§ Source material
----------------------------------------

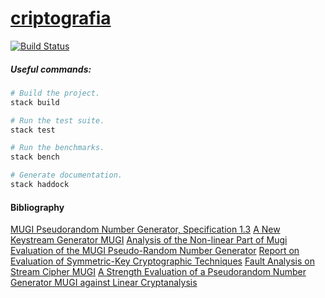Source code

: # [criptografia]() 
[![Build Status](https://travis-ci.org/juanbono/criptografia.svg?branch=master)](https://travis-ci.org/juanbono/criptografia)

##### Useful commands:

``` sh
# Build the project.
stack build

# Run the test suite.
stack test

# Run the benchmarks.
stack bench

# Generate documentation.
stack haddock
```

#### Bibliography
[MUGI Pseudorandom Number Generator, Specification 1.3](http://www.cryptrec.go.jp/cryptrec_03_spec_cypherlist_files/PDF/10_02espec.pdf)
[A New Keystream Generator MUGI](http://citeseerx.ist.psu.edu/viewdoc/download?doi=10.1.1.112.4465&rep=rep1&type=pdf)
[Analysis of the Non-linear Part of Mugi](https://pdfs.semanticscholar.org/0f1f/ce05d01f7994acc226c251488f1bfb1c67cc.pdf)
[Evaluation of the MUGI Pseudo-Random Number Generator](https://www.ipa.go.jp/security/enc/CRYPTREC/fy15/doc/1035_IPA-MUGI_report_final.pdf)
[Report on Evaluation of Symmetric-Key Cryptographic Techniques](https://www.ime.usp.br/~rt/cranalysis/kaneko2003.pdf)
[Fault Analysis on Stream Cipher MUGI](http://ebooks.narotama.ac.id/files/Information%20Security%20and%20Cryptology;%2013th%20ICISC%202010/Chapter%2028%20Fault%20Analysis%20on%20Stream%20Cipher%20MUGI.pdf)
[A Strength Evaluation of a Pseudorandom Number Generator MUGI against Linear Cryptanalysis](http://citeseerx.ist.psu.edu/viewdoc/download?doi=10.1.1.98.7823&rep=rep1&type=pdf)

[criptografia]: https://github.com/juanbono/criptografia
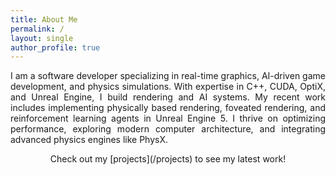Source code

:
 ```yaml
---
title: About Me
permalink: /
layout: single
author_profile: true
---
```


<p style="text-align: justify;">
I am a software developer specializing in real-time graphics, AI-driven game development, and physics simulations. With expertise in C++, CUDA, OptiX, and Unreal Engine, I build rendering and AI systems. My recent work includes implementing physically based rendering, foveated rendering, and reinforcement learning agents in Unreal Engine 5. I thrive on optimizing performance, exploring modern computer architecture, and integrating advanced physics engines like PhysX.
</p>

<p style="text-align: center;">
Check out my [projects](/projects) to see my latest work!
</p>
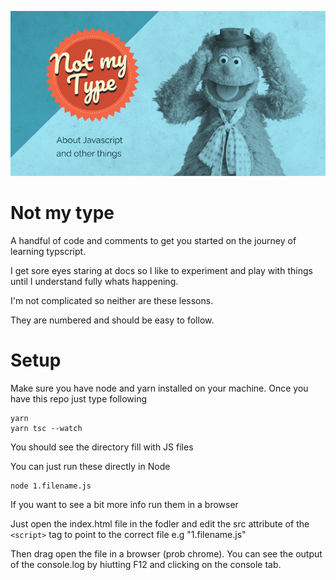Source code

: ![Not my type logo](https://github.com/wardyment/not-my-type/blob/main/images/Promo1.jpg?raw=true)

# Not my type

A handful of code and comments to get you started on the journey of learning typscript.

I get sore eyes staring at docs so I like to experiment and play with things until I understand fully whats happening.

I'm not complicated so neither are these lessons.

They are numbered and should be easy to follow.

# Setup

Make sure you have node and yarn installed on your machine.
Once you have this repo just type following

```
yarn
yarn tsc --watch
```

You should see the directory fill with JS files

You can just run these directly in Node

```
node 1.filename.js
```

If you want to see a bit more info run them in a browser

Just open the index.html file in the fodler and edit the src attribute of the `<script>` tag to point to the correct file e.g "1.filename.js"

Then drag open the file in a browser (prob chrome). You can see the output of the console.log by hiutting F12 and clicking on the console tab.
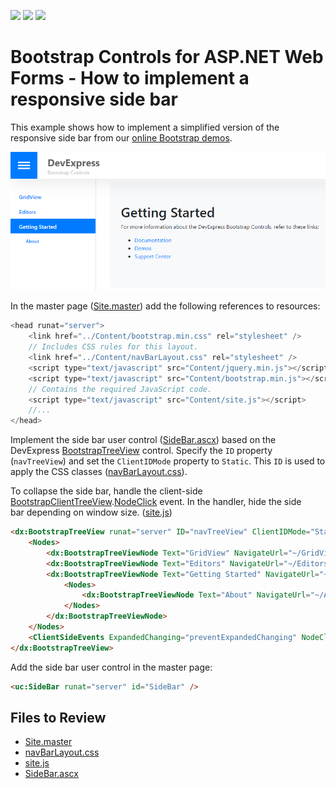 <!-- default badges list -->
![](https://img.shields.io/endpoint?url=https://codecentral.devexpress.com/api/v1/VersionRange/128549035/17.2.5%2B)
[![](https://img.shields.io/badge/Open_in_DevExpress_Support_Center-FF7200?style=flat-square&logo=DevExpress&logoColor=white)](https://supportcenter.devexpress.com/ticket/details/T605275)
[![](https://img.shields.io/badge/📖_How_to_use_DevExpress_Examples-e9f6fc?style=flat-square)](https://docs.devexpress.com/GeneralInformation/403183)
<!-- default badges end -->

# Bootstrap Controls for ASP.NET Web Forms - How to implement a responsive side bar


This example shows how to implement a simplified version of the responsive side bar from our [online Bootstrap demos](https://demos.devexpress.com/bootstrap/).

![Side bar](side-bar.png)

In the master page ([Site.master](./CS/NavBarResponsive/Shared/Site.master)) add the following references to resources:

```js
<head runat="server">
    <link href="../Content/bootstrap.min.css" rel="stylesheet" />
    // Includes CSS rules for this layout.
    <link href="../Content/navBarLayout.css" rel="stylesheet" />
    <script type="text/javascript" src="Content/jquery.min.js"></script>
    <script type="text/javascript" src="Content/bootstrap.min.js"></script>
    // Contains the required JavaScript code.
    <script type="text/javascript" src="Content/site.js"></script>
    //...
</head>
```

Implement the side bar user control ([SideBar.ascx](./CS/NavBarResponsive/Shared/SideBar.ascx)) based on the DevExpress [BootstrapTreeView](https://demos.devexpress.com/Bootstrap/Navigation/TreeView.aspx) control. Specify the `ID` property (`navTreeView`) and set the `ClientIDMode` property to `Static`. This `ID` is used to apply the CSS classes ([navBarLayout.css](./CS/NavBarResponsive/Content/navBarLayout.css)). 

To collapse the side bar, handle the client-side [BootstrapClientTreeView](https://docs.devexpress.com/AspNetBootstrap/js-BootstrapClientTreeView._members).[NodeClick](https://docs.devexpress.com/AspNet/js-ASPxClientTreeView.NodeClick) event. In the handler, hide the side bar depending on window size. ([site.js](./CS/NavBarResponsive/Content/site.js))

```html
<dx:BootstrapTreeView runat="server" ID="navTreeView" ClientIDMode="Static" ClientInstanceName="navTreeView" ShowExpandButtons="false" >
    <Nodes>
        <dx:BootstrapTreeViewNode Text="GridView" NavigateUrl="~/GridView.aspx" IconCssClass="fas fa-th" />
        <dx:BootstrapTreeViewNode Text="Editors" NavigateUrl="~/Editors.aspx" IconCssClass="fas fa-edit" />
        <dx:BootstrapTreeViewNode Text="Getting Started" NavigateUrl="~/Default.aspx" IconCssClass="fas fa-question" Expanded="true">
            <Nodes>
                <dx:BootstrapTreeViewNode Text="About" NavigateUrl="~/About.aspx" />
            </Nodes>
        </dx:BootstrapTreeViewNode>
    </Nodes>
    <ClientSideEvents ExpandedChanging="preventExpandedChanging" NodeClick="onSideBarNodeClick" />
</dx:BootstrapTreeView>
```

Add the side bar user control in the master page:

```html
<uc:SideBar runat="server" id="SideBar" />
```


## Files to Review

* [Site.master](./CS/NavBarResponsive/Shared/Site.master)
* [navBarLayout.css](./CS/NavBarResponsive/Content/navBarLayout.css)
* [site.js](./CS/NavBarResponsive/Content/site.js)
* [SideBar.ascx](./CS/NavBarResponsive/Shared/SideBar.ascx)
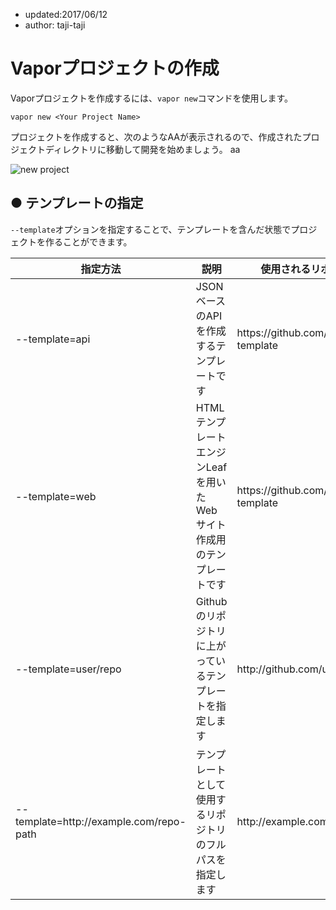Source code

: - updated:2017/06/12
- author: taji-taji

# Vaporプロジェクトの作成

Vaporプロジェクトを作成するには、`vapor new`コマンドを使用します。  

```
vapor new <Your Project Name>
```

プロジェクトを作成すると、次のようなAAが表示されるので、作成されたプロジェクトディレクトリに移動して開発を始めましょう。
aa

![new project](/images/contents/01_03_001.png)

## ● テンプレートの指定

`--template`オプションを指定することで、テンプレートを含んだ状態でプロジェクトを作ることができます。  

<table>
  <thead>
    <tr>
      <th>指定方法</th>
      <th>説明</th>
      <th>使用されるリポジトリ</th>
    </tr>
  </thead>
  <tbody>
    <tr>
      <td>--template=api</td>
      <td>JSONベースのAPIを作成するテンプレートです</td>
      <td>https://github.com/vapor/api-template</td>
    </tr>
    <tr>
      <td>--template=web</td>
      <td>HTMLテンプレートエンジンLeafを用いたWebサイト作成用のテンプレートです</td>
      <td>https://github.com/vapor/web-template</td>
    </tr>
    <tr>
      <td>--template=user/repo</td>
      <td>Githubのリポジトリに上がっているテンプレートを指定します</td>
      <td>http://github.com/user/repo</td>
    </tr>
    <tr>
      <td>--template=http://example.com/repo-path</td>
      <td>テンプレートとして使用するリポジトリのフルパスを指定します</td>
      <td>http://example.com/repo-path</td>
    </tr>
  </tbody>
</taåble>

----------------------------------------

§ Work to be completed
Verbatim repetition of the entries is required, excluding any pictures.

§ Solution
Source code

: # [criptografia]() 
[![Build Status](https://travis-ci.org/juanbono/criptografia.svg?branch=master)](https://travis-ci.org/juanbono/criptografia)

##### Useful commands:

``` sh
# Build the project.
stack build

# Run the test suite.
stack test

# Run the benchmarks.
stack bench

# Generate documentation.
stack haddock
```

#### Bibliography
[MUGI Pseudorandom Number Generator, Specification 1.3](http://www.cryptrec.go.jp/cryptrec_03_spec_cypherlist_files/PDF/10_02espec.pdf)
[A New Keystream Generator MUGI](http://citeseerx.ist.psu.edu/viewdoc/download?doi=10.1.1.112.4465&rep=rep1&type=pdf)
[Analysis of the Non-linear Part of Mugi](https://pdfs.semanticscholar.org/0f1f/ce05d01f7994acc226c251488f1bfb1c67cc.pdf)
[Evaluation of the MUGI Pseudo-Random Number Generator](https://www.ipa.go.jp/security/enc/CRYPTREC/fy15/doc/1035_IPA-MUGI_report_final.pdf)
[Report on Evaluation of Symmetric-Key Cryptographic Techniques](https://www.ime.usp.br/~rt/cranalysis/kaneko2003.pdf)
[Fault Analysis on Stream Cipher MUGI](http://ebooks.narotama.ac.id/files/Information%20Security%20and%20Cryptology;%2013th%20ICISC%202010/Chapter%2028%20Fault%20Analysis%20on%20Stream%20Cipher%20MUGI.pdf)
[A Strength Evaluation of a Pseudorandom Number Generator MUGI against Linear Cryptanalysis](http://citeseerx.ist.psu.edu/viewdoc/download?doi=10.1.1.98.7823&rep=rep1&type=pdf)

[criptografia]: https://github.com/juanbono/criptografia
Source code

:
 ```yaml
---
title: About Me
permalink: /
layout: single
author_profile: true
---
```


<p style="text-align: justify;">
I am a software developer specializing in real-time graphics, AI-driven game development, and physics simulations. With expertise in C++, CUDA, OptiX, and Unreal Engine, I build rendering and AI systems. My recent work includes implementing physically based rendering, foveated rendering, and reinforcement learning agents in Unreal Engine 5. I thrive on optimizing performance, exploring modern computer architecture, and integrating advanced physics engines like PhysX.
</p>

<p style="text-align: center;">
Check out my [projects](/projects) to see my latest work!
</p>
Source code

: ![Not my type logo](https://github.com/wardyment/not-my-type/blob/main/images/Promo1.jpg?raw=true)

# Not my type

A handful of code and comments to get you started on the journey of learning typscript.

I get sore eyes staring at docs so I like to experiment and play with things until I understand fully whats happening.

I'm not complicated so neither are these lessons.

They are numbered and should be easy to follow.

# Setup

Make sure you have node and yarn installed on your machine.
Once you have this repo just type following

```
yarn
yarn tsc --watch
```

You should see the directory fill with JS files

You can just run these directly in Node

```
node 1.filename.js
```

If you want to see a bit more info run them in a browser

Just open the index.html file in the fodler and edit the src attribute of the `<script>` tag to point to the correct file e.g "1.filename.js"

Then drag open the file in a browser (prob chrome). You can see the output of the console.log by hiutting F12 and clicking on the console tab.
 <!-- default badges list -->
![](https://img.shields.io/endpoint?url=https://codecentral.devexpress.com/api/v1/VersionRange/128549035/17.2.5%2B)
[![](https://img.shields.io/badge/Open_in_DevExpress_Support_Center-FF7200?style=flat-square&logo=DevExpress&logoColor=white)](https://supportcenter.devexpress.com/ticket/details/T605275)
[![](https://img.shields.io/badge/📖_How_to_use_DevExpress_Examples-e9f6fc?style=flat-square)](https://docs.devexpress.com/GeneralInformation/403183)
<!-- default badges end -->

# Bootstrap Controls for ASP.NET Web Forms - How to implement a responsive side bar


This example shows how to implement a simplified version of the responsive side bar from our [online Bootstrap demos](https://demos.devexpress.com/bootstrap/).

![Side bar](side-bar.png)

In the master page ([Site.master](./CS/NavBarResponsive/Shared/Site.master)) add the following references to resources:

```js
<head runat="server">
    <link href="../Content/bootstrap.min.css" rel="stylesheet" />
    // Includes CSS rules for this layout.
    <link href="../Content/navBarLayout.css" rel="stylesheet" />
    <script type="text/javascript" src="Content/jquery.min.js"></script>
    <script type="text/javascript" src="Content/bootstrap.min.js"></script>
    // Contains the required JavaScript code.
    <script type="text/javascript" src="Content/site.js"></script>
    //...
</head>
```

Implement the side bar user control ([SideBar.ascx](./CS/NavBarResponsive/Shared/SideBar.ascx)) based on the DevExpress [BootstrapTreeView](https://demos.devexpress.com/Bootstrap/Navigation/TreeView.aspx) control. Specify the `ID` property (`navTreeView`) and set the `ClientIDMode` property to `Static`. This `ID` is used to apply the CSS classes ([navBarLayout.css](./CS/NavBarResponsive/Content/navBarLayout.css)). 

To collapse the side bar, handle the client-side [BootstrapClientTreeView](https://docs.devexpress.com/AspNetBootstrap/js-BootstrapClientTreeView._members).[NodeClick](https://docs.devexpress.com/AspNet/js-ASPxClientTreeView.NodeClick) event. In the handler, hide the side bar depending on window size. ([site.js](./CS/NavBarResponsive/Content/site.js))

```html
<dx:BootstrapTreeView runat="server" ID="navTreeView" ClientIDMode="Static" ClientInstanceName="navTreeView" ShowExpandButtons="false" >
    <Nodes>
        <dx:BootstrapTreeViewNode Text="GridView" NavigateUrl="~/GridView.aspx" IconCssClass="fas fa-th" />
        <dx:BootstrapTreeViewNode Text="Editors" NavigateUrl="~/Editors.aspx" IconCssClass="fas fa-edit" />
        <dx:BootstrapTreeViewNode Text="Getting Started" NavigateUrl="~/Default.aspx" IconCssClass="fas fa-question" Expanded="true">
            <Nodes>
                <dx:BootstrapTreeViewNode Text="About" NavigateUrl="~/About.aspx" />
            </Nodes>
        </dx:BootstrapTreeViewNode>
    </Nodes>
    <ClientSideEvents ExpandedChanging="preventExpandedChanging" NodeClick="onSideBarNodeClick" />
</dx:BootstrapTreeView>
```

Add the side bar user control in the master page:

```html
<uc:SideBar runat="server" id="SideBar" />
```


## Files to Review

* [Site.master](./CS/NavBarResponsive/Shared/Site.master)
* [navBarLayout.css](./CS/NavBarResponsive/Content/navBarLayout.css)
* [site.js](./CS/NavBarResponsive/Content/site.js)
* [SideBar.ascx](./CS/NavBarResponsive/Shared/SideBar.ascx)
Source code

: - updated:2017/06/12
- author: taji-taji

# Vaporプロジェクトの作成

Vaporプロジェクトを作成するには、`vapor new`コマンドを使用します。  

```
vapor new <Your Project Name>
```

プロジェクトを作成すると、次のようなAAが表示されるので、作成されたプロジェクトディレクトリに移動して開発を始めましょう。
aa

![new project](/images/contents/01_03_001.png)

## ● テンプレートの指定

`--template`オプションを指定することで、テンプレートを含んだ状態でプロジェクトを作ることができます。  

<table>
  <thead>
    <tr>
      <th>指定方法</th>
      <th>説明</th>
      <th>使用されるリポジトリ</th>
    </tr>
  </thead>
  <tbody>
    <tr>
      <td>--template=api</td>
      <td>JSONベースのAPIを作成するテンプレートです</td>
      <td>https://github.com/vapor/api-template</td>
    </tr>
    <tr>
      <td>--template=web</td>
      <td>HTMLテンプレートエンジンLeafを用いたWebサイト作成用のテンプレートです</td>
      <td>https://github.com/vapor/web-template</td>
    </tr>
    <tr>
      <td>--template=user/repo</td>
      <td>Githubのリポジトリに上がっているテンプレートを指定します</td>
      <td>http://github.com/user/repo</td>
    </tr>
    <tr>
      <td>--template=http://example.com/repo-path</td>
      <td>テンプレートとして使用するリポジトリのフルパスを指定します</td>
      <td>http://example.com/repo-path</td>
    </tr>
  </tbody>
</taåble>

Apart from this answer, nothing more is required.